Exercise objective:
Scan the data below for lines holding the word "textbf", and copy each line found.

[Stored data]
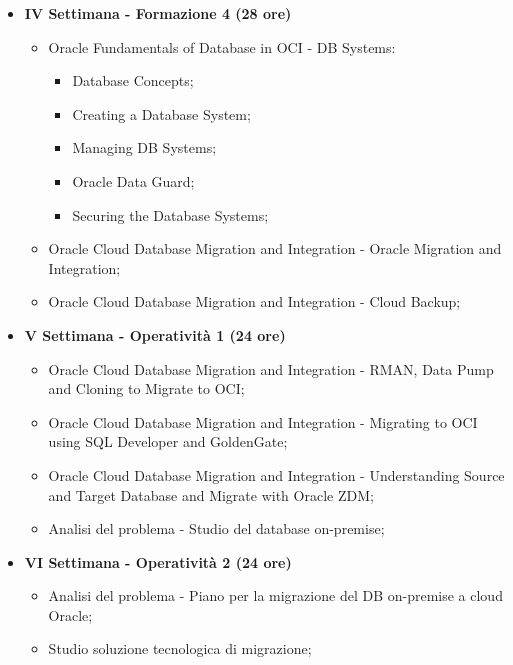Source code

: {\begin{itemize}
        \item \textbf{IV Settimana - Formazione 4 (28 ore)} %
        \begin{itemize}
            \item Oracle Fundamentals of Database in OCI - DB Systems:
            \begin{itemize}
                \item Database Concepts;
                \item Creating a Database System;
                \item Managing DB Systems;
                \item Oracle Data Guard;
                \item Securing the Database Systems;
            \end{itemize} 
            \item Oracle Cloud Database Migration and Integration - Oracle Migration and Integration;
            \item Oracle Cloud Database Migration and Integration - Cloud Backup;
        \end{itemize}

        \item \textbf{V Settimana - Operatività 1 (24 ore)} %
        \begin{itemize}
            \item Oracle Cloud Database Migration and Integration - RMAN, Data Pump and Cloning to Migrate to OCI;
            \item Oracle Cloud Database Migration and Integration - Migrating to OCI using SQL Developer and GoldenGate;  
            \item Oracle Cloud Database Migration and Integration - Understanding Source and Target Database and Migrate with Oracle ZDM; 
            \item Analisi del problema - Studio del database on-premise;
        \end{itemize}

        \item \textbf{VI Settimana - Operatività 2 (24 ore)} %
        \begin{itemize}
            \item Analisi del problema - Piano per la migrazione del DB on-premise a cloud Oracle;
            \item Studio soluzione tecnologica di migrazione;
        \end{itemize}


\end{itemize}}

Final answer:
        \item \textbf{IV Settimana - Formazione 4 (28 ore)} %
        \item \textbf{V Settimana - Operatività 1 (24 ore)} %
        \item \textbf{VI Settimana - Operatività 2 (24 ore)} %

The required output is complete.